Exercise brief - Anywhere the string "Overview" shows up in the listing below, copy the line it is in.

Recorded information -
━━━━━━

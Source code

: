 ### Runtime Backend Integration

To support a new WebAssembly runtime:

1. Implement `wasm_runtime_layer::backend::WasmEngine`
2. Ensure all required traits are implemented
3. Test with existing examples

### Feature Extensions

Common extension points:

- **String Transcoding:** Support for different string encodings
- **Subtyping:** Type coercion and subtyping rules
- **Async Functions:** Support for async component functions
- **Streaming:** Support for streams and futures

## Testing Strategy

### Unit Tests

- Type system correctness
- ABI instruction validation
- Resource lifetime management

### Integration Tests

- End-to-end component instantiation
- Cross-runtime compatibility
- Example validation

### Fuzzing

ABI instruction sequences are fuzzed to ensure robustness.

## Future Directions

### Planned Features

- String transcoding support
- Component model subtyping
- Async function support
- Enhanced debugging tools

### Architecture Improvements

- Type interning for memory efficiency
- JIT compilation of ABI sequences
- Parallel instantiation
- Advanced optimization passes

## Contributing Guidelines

━━━━━━

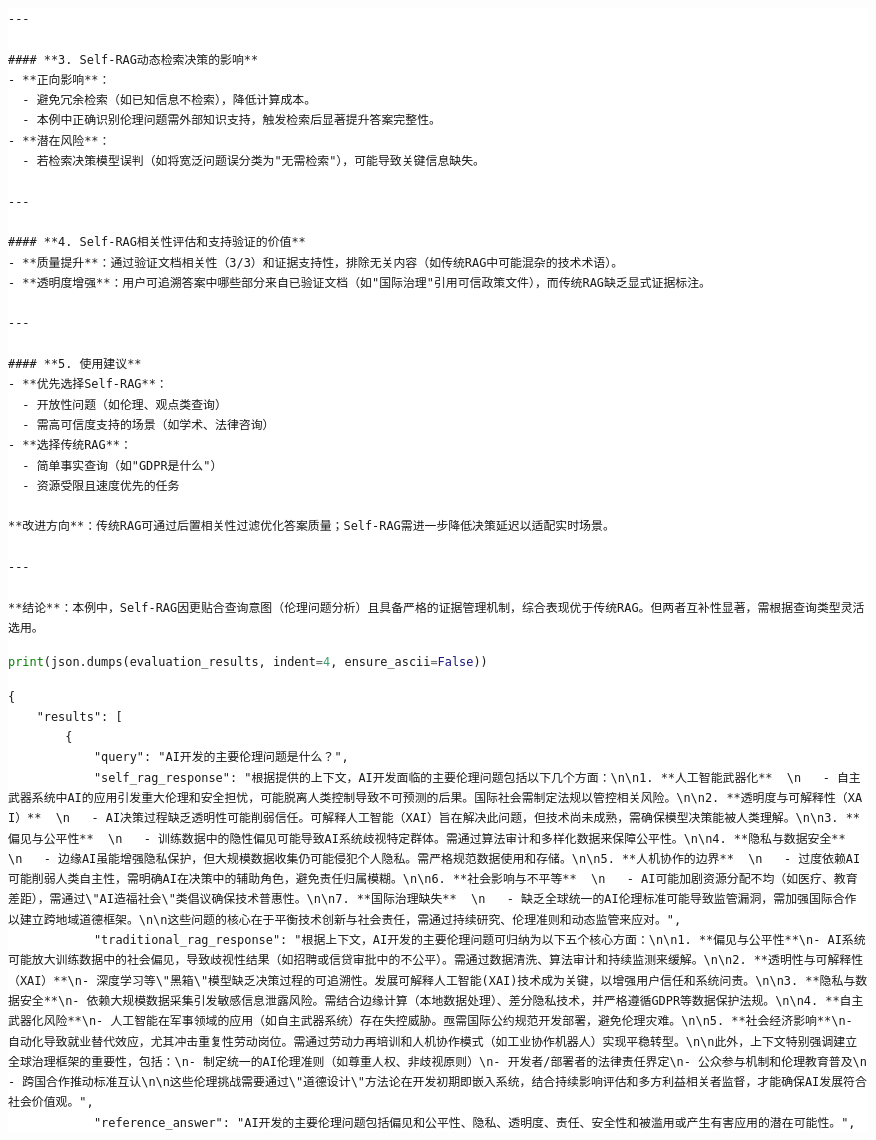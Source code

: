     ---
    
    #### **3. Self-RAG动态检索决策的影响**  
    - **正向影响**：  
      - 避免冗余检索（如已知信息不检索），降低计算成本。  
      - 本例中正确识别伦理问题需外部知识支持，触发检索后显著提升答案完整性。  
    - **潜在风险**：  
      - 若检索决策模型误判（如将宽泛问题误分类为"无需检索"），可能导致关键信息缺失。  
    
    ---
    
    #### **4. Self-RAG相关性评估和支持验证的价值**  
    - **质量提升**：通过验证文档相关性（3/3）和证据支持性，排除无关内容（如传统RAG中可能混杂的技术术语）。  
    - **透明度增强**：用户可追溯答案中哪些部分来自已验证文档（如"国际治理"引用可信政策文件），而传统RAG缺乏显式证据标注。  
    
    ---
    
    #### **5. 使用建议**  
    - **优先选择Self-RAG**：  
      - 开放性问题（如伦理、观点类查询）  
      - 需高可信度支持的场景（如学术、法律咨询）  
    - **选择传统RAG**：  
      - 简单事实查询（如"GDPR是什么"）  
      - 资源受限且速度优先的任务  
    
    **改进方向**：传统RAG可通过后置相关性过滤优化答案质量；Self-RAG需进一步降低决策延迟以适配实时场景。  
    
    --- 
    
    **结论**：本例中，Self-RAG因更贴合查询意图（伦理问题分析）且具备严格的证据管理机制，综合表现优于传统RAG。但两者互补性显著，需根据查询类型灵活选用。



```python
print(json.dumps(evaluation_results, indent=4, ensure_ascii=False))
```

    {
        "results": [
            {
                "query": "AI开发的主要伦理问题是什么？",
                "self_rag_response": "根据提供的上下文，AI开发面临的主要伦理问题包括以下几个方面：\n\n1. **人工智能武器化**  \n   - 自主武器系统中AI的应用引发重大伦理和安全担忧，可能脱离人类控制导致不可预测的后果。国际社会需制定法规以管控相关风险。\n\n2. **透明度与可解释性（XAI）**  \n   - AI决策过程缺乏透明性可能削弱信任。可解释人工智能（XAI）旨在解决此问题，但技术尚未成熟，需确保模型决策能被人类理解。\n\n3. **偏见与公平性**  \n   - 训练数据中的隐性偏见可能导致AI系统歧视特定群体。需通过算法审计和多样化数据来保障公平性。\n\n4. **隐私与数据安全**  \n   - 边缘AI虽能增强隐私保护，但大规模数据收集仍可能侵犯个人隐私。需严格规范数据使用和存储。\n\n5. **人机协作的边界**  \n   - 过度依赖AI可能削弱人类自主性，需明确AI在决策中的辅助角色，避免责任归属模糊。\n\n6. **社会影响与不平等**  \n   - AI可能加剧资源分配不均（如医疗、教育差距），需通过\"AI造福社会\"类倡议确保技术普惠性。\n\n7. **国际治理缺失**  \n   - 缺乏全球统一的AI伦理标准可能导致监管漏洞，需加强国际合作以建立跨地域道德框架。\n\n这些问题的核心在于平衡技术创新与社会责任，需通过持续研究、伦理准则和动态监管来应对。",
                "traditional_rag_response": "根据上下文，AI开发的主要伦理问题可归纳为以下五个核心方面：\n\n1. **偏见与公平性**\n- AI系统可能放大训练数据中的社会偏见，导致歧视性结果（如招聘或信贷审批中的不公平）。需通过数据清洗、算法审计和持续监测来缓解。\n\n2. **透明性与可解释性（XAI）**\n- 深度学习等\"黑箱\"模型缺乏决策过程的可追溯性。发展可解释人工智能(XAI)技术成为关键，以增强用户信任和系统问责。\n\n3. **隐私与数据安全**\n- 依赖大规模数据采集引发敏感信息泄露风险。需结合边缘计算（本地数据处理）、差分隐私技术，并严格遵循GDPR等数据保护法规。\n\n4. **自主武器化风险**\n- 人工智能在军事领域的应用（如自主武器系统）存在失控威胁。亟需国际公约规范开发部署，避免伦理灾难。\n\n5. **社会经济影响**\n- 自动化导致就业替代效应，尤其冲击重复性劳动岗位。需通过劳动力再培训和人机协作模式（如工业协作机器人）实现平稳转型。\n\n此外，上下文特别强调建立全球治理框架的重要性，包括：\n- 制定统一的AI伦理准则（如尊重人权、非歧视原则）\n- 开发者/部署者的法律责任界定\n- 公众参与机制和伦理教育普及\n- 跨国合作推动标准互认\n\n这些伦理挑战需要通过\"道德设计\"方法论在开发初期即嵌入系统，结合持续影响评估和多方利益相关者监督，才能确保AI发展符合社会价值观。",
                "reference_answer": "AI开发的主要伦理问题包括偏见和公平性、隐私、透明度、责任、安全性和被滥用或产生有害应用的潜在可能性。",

━━━━━━

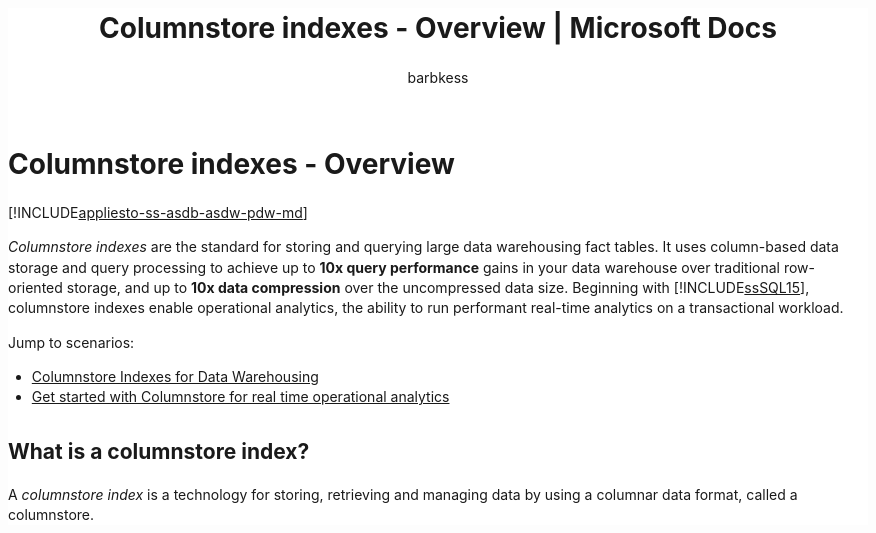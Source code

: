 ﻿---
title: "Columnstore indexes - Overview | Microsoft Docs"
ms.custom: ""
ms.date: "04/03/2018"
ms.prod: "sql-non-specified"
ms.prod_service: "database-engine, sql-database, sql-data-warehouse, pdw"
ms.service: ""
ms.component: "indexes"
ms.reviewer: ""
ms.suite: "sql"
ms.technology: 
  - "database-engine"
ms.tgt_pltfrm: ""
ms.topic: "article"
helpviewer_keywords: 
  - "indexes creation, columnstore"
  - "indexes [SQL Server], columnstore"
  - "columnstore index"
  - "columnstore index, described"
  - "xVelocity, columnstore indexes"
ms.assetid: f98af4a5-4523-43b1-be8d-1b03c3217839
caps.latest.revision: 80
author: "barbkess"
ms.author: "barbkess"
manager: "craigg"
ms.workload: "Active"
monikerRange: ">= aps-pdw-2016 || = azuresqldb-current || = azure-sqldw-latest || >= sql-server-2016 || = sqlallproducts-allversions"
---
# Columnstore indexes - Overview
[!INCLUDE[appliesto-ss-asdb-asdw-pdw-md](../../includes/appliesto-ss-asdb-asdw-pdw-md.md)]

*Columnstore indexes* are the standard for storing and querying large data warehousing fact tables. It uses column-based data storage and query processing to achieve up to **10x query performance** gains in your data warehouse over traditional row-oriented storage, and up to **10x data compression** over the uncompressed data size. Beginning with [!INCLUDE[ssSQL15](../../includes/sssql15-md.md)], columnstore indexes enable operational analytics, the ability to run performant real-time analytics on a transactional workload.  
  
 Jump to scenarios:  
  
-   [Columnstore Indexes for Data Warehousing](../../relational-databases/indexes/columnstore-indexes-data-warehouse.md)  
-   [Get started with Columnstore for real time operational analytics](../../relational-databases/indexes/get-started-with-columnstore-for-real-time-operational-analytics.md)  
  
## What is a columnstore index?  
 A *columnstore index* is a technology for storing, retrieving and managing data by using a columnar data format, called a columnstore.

━━━━━━

Answer to this problem -
title: "Columnstore indexes - Overview | Microsoft Docs"
# Columnstore indexes - Overview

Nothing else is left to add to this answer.